Benjamin
Wolf studied at University College, Oxford, Trinity College of Music and
King’s College, London. As an orchestral conductor he has worked for the
BBC Proms and performs regularly with The Wallace Ensemble, a young
professional orchestra of which he is co-founder. Recent performances
with this orchestra have included a concert of Israeli/orchestral Klezmer music at the Queen Elizabeth Hall, the first performance of his
piano concerto, L’Chaim and the inaugural Wallace Ensemble
composition prize.

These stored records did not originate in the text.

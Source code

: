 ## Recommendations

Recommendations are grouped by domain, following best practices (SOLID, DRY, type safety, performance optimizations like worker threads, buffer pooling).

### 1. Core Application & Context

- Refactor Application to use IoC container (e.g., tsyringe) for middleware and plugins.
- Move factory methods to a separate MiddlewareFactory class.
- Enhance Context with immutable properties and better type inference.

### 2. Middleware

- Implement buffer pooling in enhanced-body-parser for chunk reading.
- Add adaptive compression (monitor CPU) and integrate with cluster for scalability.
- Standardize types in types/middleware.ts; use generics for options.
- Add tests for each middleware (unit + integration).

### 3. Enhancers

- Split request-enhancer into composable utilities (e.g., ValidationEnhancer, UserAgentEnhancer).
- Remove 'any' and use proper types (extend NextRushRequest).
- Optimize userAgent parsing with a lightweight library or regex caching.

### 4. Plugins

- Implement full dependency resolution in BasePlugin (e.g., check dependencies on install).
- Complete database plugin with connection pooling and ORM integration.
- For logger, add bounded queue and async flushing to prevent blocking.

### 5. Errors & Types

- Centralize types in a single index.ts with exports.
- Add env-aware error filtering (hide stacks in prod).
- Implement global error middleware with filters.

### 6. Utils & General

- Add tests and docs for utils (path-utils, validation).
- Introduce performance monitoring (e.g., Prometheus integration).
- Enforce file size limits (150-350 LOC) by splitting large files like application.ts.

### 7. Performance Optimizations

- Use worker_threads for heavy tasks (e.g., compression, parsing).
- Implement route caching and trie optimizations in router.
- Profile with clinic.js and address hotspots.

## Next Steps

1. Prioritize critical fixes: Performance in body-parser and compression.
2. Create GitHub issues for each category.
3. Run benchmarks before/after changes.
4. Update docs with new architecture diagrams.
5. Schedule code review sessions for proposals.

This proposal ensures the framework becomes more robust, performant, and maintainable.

He has also participated in masterclasses with
Benjamin Zander and the London Soloists Chamber Orchestra, Kenneth
Montgomery and the National Symphony Orchestra of Lithuania and Stephen
Cleobury and the BBC Singers.
Since
becoming Musical Director of The Zemel Choir he has performed at a
number of major London venues, including the Queen Elizabeth Hall, St.
John’s, Smith Square, St. James’ Church, Piccadilly and the Victoria and
Albert Museum. In January 2005 he conducted The Zemel Choir in a
special edition of the BBC’s Songs of Praise. In November he
conducted the Choir in their 50th anniversary concert at St.
John’s Smith Square. He is Musical Director of the Rushmoor Choir of
Aldershot, and regularly conducts the Quorum Chamber Choir.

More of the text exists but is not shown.